El asombroso universo de los
microrrelatos tiene, al menos, dos virtudes innegables y bien definidas: de un
lado, sirven para detectar con un alto índice de fiabilidad a los narradores de
mérito, que evitan en ellos el chiste, la boutade, la ocurrencia o el eructo;
del otro, permiten distinguir a aquellos críticos que, alejados de las
etiquetas convencionales, se aproximan al género con una mirada abierta y
receptiva, desprovista de prejuicios. En ocasiones (Ángel Olgoso, Manuel
Moyano, Miguel Ángel Zapata, Jesús Esnaola, Fernando León de Aranoa), la
calidad de los textos es tan notoria que sólo un exceso de miopía puede
justificar su preterición o su desdén.
El malagueño Juan Jacinto Muñoz Rengel,
novelista y cuentista de probada excelencia (ha recibido premios, ha sido
reseñado en los medios más prestigiosos, ha merecido buenas traducciones y está
editado en una decena de países), lanza ahora El libro de los pequeños milagros, un volumen delicioso «que
contiene las pormenorizadas y muy veraces micronarraciones de los grandes
hechos sobrenaturales y extraordinarios de este mundo» (p.5). En él, divididas
en tres secciones (Urbi, Orbe, Extramundi) y un asombroso epílogo (“Índice para
la confección de un bestiario”), se nos traslada un centenar de viñetas
narrativas, en las cuales descubrimos una proliferación vertiginosa de
personajes anómalos: mendigos que disfrazan sus lacras para no parecer
histriones; francotiradores ubicuos que se erigen en metáfora de los tiempos
que corren; madres de gemelos que, justo a la hora de dormir, susurran cierta
frase al oído de uno de ellos; niños que depositan su fervor y su ternura sobre
un muñeco de nieve, gólem gélido; y hombres que, tras perpetrar una acción
execrable, realizan un descubrimiento atroz, que asalta sus ojos y su ánimo.
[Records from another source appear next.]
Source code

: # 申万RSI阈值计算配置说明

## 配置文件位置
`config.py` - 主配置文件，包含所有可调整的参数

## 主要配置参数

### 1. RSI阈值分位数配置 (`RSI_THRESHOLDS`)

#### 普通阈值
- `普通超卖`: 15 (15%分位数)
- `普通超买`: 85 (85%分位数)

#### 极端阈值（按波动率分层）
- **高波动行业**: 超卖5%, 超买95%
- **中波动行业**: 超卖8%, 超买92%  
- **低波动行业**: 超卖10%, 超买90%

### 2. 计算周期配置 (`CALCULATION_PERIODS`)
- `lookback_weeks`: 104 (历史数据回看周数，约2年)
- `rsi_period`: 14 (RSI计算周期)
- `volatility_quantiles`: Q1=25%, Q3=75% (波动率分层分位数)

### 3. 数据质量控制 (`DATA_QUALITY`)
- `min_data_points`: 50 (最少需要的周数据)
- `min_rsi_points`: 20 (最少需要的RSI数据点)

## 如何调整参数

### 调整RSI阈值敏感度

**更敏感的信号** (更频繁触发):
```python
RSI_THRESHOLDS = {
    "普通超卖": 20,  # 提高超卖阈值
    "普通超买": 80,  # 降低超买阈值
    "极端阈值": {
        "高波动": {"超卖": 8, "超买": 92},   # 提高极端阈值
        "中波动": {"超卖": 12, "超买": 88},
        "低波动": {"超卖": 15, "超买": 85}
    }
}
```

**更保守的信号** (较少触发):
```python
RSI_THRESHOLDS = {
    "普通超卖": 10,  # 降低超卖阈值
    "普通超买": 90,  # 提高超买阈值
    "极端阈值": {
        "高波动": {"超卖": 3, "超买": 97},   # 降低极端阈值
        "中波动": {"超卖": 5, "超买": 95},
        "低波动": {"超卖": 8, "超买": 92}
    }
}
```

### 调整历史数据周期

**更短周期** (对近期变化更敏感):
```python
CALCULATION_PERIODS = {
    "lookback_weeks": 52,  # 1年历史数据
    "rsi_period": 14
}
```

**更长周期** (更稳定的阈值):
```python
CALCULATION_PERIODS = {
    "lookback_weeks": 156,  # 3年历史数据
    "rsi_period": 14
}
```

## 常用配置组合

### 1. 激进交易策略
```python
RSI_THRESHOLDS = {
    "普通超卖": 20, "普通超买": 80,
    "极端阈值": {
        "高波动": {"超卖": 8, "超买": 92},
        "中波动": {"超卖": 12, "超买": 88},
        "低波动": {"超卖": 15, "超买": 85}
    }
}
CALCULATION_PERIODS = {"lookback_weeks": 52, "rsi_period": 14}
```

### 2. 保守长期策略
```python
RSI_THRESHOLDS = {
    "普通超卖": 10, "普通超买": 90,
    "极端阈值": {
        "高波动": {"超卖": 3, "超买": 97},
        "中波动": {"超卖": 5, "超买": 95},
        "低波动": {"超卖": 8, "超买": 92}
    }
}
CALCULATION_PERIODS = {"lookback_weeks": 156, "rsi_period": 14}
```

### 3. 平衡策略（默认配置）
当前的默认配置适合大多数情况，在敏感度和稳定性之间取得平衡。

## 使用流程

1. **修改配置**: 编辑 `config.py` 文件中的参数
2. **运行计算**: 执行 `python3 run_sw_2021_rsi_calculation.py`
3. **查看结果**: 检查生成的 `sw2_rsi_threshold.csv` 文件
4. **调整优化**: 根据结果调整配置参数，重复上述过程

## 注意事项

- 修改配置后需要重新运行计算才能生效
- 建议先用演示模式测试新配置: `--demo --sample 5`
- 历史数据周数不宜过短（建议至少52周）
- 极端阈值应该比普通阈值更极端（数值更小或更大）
Con la complicada sutileza que ha de
guiar siempre la escritura de este tipo de textos, Juan Jacinto Muñoz Rengel va
eligiendo temas, tallando argumentos, seleccionando vocablos y puliendo el
resultado final hasta que lo deja sin aristas ni imperfecciones, inmaculado,
esférico. Conforme los lectores avanzamos por las páginas del tomo comprobamos
esa sostenida maestría, que se traduce en inquietantes juegos de cajas chinas
(como el que vertebra el relato “Reproducción a escala”), retratos de un
período de la vida o del espíritu (el magnífico texto titulado “15”),
actualizaciones ingeniosas o mordaces de viejas historias (“Hamelín”),
refutaciones sorprendentes del antropomorfismo divino (“Tres días”),
contundentes parodias de la pedantería literaria (“Persistencias”),
horripilancias que estremecen el ánimo del lector (“En mitad de la noche”) y
hasta imágenes de zoología moderna, deliciosamente simpáticas o terribles
(“Biobuitre”).
Leí hace años una monografía sobre
Miguel Hernández (cuyo título no puedo anotar, porque de él y de su autor no
guardo memoria), en la que se afirmaba que al poeta de Orihuela le producía
fascinación, como a otros muchos vates, la arquitectura férrea del soneto,
porque lo obligaba a la disciplina y a la contención. Y que un poeta sin ningún
tipo de cauces que lo moderen —continuaba el estudioso— deviene torrente
desbocado y sólo ocasionalmente bello. La aseveración era, desde luego,
injusta: Lope de Vega («Potro es gallardo, pero va sin freno») y Pablo Neruda
constituyen dos ejemplos palmarios. Algo similar, salvando lógicamente las
distancias, podría afirmarse de los autores de microrrelatos: el género que han
decidido elegir les impone una dictadura espacial muy estricta, muy marcada. Y
sólo quienes sean capaces de producir belleza y exquisitez en ese reducido
marco alcanzarán el rango de literatura perdurable. Juan Jacinto Muñoz Rengel
demuestra en este volumen condiciones objetivas más que suficientes para ser
recibido con honores en ese selecto club.